All Crop 60... Concave replacement

GWMiller

Member
I find myself in a bit over my head. I had an allis 60 combine that had the clean grain elevator bottom rotted out on and the tailing auger trough was rotten also. I bought a 66 from a buddy that was in great shape except that the concave was rotten. Silly me... I thought I would be able to pull out the cylinder on my 60 and my 66.... swap the concaves and slap it all back together. This weekend I pulled the bin and the clean grain elevator off the 66 and also pulled off the outside door/ bearings on the real side of the cylinder. I'm looking at the rest of what I've gotten into and I'm looking for some encouragement and/or direction on how to proceed forward...

How do I actually get the cylinder out? I pulled the nut off the pulley side and took the tension off the belt. I put some heat on it and I figure that the pulley will come off eventually. But do I need to take the speed adjustment assembly off to get the cylinder out?

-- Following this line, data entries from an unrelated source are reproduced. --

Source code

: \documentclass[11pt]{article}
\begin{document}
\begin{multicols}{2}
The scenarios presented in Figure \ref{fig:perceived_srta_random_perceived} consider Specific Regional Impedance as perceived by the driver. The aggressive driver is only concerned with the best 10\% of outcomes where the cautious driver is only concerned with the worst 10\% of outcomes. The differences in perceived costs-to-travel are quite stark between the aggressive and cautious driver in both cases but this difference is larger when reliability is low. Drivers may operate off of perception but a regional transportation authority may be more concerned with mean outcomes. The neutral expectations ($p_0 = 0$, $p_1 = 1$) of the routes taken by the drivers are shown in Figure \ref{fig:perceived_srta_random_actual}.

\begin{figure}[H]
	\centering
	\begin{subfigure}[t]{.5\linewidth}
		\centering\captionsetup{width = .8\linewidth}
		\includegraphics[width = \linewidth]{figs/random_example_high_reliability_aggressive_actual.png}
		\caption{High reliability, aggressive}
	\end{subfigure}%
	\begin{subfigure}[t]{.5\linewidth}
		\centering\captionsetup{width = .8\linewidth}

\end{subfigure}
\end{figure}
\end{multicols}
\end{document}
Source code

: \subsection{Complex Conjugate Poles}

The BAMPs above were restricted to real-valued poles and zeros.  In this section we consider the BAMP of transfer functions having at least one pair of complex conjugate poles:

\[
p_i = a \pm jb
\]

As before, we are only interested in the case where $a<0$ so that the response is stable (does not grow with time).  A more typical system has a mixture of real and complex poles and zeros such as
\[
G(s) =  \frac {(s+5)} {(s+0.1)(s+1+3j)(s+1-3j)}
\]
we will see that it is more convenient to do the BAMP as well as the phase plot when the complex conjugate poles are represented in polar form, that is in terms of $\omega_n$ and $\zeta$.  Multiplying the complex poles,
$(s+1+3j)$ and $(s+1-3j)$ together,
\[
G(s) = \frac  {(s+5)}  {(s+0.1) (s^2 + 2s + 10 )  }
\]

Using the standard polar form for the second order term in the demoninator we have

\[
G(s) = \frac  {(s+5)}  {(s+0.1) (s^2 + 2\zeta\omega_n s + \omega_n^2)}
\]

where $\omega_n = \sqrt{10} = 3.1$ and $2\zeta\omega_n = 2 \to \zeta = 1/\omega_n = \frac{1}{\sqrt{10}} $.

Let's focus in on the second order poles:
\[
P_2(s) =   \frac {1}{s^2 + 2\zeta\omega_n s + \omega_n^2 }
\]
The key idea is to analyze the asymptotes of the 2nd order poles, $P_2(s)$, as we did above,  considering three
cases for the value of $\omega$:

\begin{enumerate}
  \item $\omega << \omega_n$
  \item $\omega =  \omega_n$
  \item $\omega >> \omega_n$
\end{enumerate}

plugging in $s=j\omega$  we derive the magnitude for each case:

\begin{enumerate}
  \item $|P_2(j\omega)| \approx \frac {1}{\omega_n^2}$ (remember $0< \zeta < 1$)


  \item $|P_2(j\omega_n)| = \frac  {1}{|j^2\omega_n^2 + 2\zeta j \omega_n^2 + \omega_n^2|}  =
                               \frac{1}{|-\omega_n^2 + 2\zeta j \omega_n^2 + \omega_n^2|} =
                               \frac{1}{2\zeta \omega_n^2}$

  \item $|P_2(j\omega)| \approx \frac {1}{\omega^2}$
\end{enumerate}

When I do get that done... do I drill / grind out the rivets holding the old concave in place? Do I then rivet in the new one or do I get some kind of domved machine screw?

Any other advice on how to make this as simple a project as possible?
 

Is the Cylinder and Concave of a 60 and a 66 the Same length..??
Never ran a 66, always figured it would slug real bad cutting Clover Seed...it sounds bad enough with the 60..!!

Ron..
 

Is the Cylinder and Concave of a 60 and a 66 the Same length..??
Never ran a 66, always figured it would slug real bad cutting Clover Seed...it sounds bad enough with the 60..!!

Ron..
 
There is a panel on the left side of the thresher housing that allows removal of the cyl. Haven"t looked at mine, but I assume you need to strip everything off the right end to withdraw the cyl. IIRC, the cyl on the 60 and 66 are the same- the header is 6 inches wider on the 66- note the flare in the sheet metal. It narrows to the rear to match the cyl. If you took off the grain bin, it should be easy to work on the right end of the cyl. I don"t understand what you mean by the real (REEL?) side of the cyl.
 
Those concaves you do not have to remove anything else to replace, works better if you do have the cylinder bars removed tho and you should probably replace them while doing the concaves. The concave is a piece of rubber held down with a Z shape piece of steel that is bolted in, no rivits as they are ment to be replaced at same time as the bars and that is when the rubber is wore off the bars, usualy bent from stones as well. You can do both jobs setting in front of the cylinder with a helper under the machine to handle the bottom end of the bolts. Now if you are small enough as I was 40-50 year ago you just crawl into the sepperator area from the left side to do the bars and concaves. But then you still need that helper to either hand you items or handling the nuts on the bolts under the machine and they should be a cariage bolt head in the concaves. They used to make replacement cylinder bottom liners that fastened in with the concave bolts. Yaz all crop should have all the needed parts for the 66 or the 60 to fix up both.
 
IIRC, remove bolts around the perimeter of the round plates which hold the cylinder bearings, remove some pieces which control the speed changer, and the whole cylinder assembly slides out the left side. The plate for the inner bearing is a smaller diameter and slips through the outer hole. No need to remove the pulley from the shaft.

Thresher and separator component parts for the 60, 66, & 72 are mostly interchangeable.